▶ _Exercise aim_:
The records below must be returned in full and unaltered.

▶ _Input for this task_:

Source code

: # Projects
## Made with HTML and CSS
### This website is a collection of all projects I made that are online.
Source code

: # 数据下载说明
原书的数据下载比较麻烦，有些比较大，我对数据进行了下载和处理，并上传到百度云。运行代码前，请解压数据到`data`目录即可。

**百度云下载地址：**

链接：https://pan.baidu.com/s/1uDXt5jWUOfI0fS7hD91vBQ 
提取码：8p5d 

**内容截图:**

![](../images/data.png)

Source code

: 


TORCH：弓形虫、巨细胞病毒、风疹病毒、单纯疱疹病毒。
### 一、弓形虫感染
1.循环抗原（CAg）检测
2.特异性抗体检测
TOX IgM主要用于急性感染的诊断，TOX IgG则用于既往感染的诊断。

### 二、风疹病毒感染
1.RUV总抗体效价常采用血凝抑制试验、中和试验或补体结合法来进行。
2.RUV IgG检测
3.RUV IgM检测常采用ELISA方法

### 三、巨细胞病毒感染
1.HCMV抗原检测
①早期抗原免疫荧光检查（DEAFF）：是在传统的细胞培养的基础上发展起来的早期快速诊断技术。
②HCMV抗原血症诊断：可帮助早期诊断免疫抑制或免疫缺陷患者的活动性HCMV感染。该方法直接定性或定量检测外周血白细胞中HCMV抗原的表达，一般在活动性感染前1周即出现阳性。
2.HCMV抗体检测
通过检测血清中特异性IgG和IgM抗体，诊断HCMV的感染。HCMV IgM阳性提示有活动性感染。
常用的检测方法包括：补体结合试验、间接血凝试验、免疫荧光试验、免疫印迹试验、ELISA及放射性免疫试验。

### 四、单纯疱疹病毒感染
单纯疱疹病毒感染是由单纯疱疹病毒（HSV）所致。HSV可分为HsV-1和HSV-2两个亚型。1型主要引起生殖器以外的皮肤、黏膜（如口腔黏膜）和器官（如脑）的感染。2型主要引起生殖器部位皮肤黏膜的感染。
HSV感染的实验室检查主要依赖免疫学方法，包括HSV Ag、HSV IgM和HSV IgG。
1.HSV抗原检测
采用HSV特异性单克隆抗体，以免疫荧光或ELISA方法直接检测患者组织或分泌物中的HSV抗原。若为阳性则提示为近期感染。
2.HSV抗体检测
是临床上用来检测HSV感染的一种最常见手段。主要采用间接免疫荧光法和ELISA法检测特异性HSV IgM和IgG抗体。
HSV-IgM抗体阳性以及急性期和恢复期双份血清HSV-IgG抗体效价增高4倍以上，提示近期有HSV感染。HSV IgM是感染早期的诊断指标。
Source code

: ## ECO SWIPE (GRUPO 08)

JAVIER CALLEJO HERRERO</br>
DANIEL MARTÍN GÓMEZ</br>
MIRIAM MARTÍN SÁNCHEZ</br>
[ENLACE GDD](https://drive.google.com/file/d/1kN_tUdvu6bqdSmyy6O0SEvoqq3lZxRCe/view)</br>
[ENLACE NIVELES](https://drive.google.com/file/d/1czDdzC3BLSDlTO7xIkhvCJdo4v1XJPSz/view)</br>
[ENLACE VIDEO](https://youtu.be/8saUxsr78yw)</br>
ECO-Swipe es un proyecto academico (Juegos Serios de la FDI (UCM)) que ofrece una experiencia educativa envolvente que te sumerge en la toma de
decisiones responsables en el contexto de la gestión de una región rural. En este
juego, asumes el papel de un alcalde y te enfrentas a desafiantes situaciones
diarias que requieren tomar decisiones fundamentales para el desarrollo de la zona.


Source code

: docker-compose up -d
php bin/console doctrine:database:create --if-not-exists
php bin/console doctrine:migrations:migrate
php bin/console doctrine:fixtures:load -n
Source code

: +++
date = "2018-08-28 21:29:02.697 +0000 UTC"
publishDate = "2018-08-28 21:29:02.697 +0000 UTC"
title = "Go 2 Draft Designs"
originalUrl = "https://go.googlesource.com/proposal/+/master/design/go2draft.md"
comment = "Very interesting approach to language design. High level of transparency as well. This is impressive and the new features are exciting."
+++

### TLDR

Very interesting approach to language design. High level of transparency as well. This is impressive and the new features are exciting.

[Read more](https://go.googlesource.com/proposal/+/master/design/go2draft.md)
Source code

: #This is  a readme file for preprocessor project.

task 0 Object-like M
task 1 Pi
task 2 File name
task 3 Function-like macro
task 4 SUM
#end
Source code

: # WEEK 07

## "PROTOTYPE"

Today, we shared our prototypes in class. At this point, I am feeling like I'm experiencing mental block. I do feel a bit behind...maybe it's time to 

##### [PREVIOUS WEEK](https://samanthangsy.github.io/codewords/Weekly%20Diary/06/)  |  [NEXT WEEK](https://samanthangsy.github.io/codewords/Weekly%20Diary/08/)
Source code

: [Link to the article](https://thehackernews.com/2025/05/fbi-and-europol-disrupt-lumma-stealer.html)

▶ _Your solution_:
Source code

: # Projects
## Made with HTML and CSS
### This website is a collection of all projects I made that are online.
Source code

: # 数据下载说明
原书的数据下载比较麻烦，有些比较大，我对数据进行了下载和处理，并上传到百度云。运行代码前，请解压数据到`data`目录即可。

**百度云下载地址：**

链接：https://pan.baidu.com/s/1uDXt5jWUOfI0fS7hD91vBQ 
提取码：8p5d 

**内容截图:**

![](../images/data.png)

Source code

: 


TORCH：弓形虫、巨细胞病毒、风疹病毒、单纯疱疹病毒。
### 一、弓形虫感染
1.循环抗原（CAg）检测
2.特异性抗体检测
TOX IgM主要用于急性感染的诊断，TOX IgG则用于既往感染的诊断。

### 二、风疹病毒感染
1.RUV总抗体效价常采用血凝抑制试验、中和试验或补体结合法来进行。
2.RUV IgG检测
3.RUV IgM检测常采用ELISA方法

### 三、巨细胞病毒感染
1.HCMV抗原检测
①早期抗原免疫荧光检查（DEAFF）：是在传统的细胞培养的基础上发展起来的早期快速诊断技术。
②HCMV抗原血症诊断：可帮助早期诊断免疫抑制或免疫缺陷患者的活动性HCMV感染。该方法直接定性或定量检测外周血白细胞中HCMV抗原的表达，一般在活动性感染前1周即出现阳性。
2.HCMV抗体检测
通过检测血清中特异性IgG和IgM抗体，诊断HCMV的感染。HCMV IgM阳性提示有活动性感染。
常用的检测方法包括：补体结合试验、间接血凝试验、免疫荧光试验、免疫印迹试验、ELISA及放射性免疫试验。

### 四、单纯疱疹病毒感染
单纯疱疹病毒感染是由单纯疱疹病毒（HSV）所致。HSV可分为HsV-1和HSV-2两个亚型。1型主要引起生殖器以外的皮肤、黏膜（如口腔黏膜）和器官（如脑）的感染。2型主要引起生殖器部位皮肤黏膜的感染。
HSV感染的实验室检查主要依赖免疫学方法，包括HSV Ag、HSV IgM和HSV IgG。
1.HSV抗原检测
采用HSV特异性单克隆抗体，以免疫荧光或ELISA方法直接检测患者组织或分泌物中的HSV抗原。若为阳性则提示为近期感染。
2.HSV抗体检测
是临床上用来检测HSV感染的一种最常见手段。主要采用间接免疫荧光法和ELISA法检测特异性HSV IgM和IgG抗体。
HSV-IgM抗体阳性以及急性期和恢复期双份血清HSV-IgG抗体效价增高4倍以上，提示近期有HSV感染。HSV IgM是感染早期的诊断指标。
Source code

: ## ECO SWIPE (GRUPO 08)

JAVIER CALLEJO HERRERO</br>
DANIEL MARTÍN GÓMEZ</br>
MIRIAM MARTÍN SÁNCHEZ</br>
[ENLACE GDD](https://drive.google.com/file/d/1kN_tUdvu6bqdSmyy6O0SEvoqq3lZxRCe/view)</br>
[ENLACE NIVELES](https://drive.google.com/file/d/1czDdzC3BLSDlTO7xIkhvCJdo4v1XJPSz/view)</br>
[ENLACE VIDEO](https://youtu.be/8saUxsr78yw)</br>
ECO-Swipe es un proyecto academico (Juegos Serios de la FDI (UCM)) que ofrece una experiencia educativa envolvente que te sumerge en la toma de
decisiones responsables en el contexto de la gestión de una región rural. En este
juego, asumes el papel de un alcalde y te enfrentas a desafiantes situaciones
diarias que requieren tomar decisiones fundamentales para el desarrollo de la zona.


Source code

: docker-compose up -d
php bin/console doctrine:database:create --if-not-exists
php bin/console doctrine:migrations:migrate
php bin/console doctrine:fixtures:load -n
Source code

: +++
date = "2018-08-28 21:29:02.697 +0000 UTC"
publishDate = "2018-08-28 21:29:02.697 +0000 UTC"
title = "Go 2 Draft Designs"
originalUrl = "https://go.googlesource.com/proposal/+/master/design/go2draft.md"
comment = "Very interesting approach to language design. High level of transparency as well. This is impressive and the new features are exciting."
+++

### TLDR

Very interesting approach to language design. High level of transparency as well. This is impressive and the new features are exciting.

[Read more](https://go.googlesource.com/proposal/+/master/design/go2draft.md)
Source code

: #This is  a readme file for preprocessor project.

task 0 Object-like M
task 1 Pi
task 2 File name
task 3 Function-like macro
task 4 SUM
#end
Source code

: # WEEK 07

## "PROTOTYPE"

Today, we shared our prototypes in class. At this point, I am feeling like I'm experiencing mental block. I do feel a bit behind...maybe it's time to 

##### [PREVIOUS WEEK](https://samanthangsy.github.io/codewords/Weekly%20Diary/06/)  |  [NEXT WEEK](https://samanthangsy.github.io/codewords/Weekly%20Diary/08/)
Source code

: [Link to the article](https://thehackernews.com/2025/05/fbi-and-europol-disrupt-lumma-stealer.html)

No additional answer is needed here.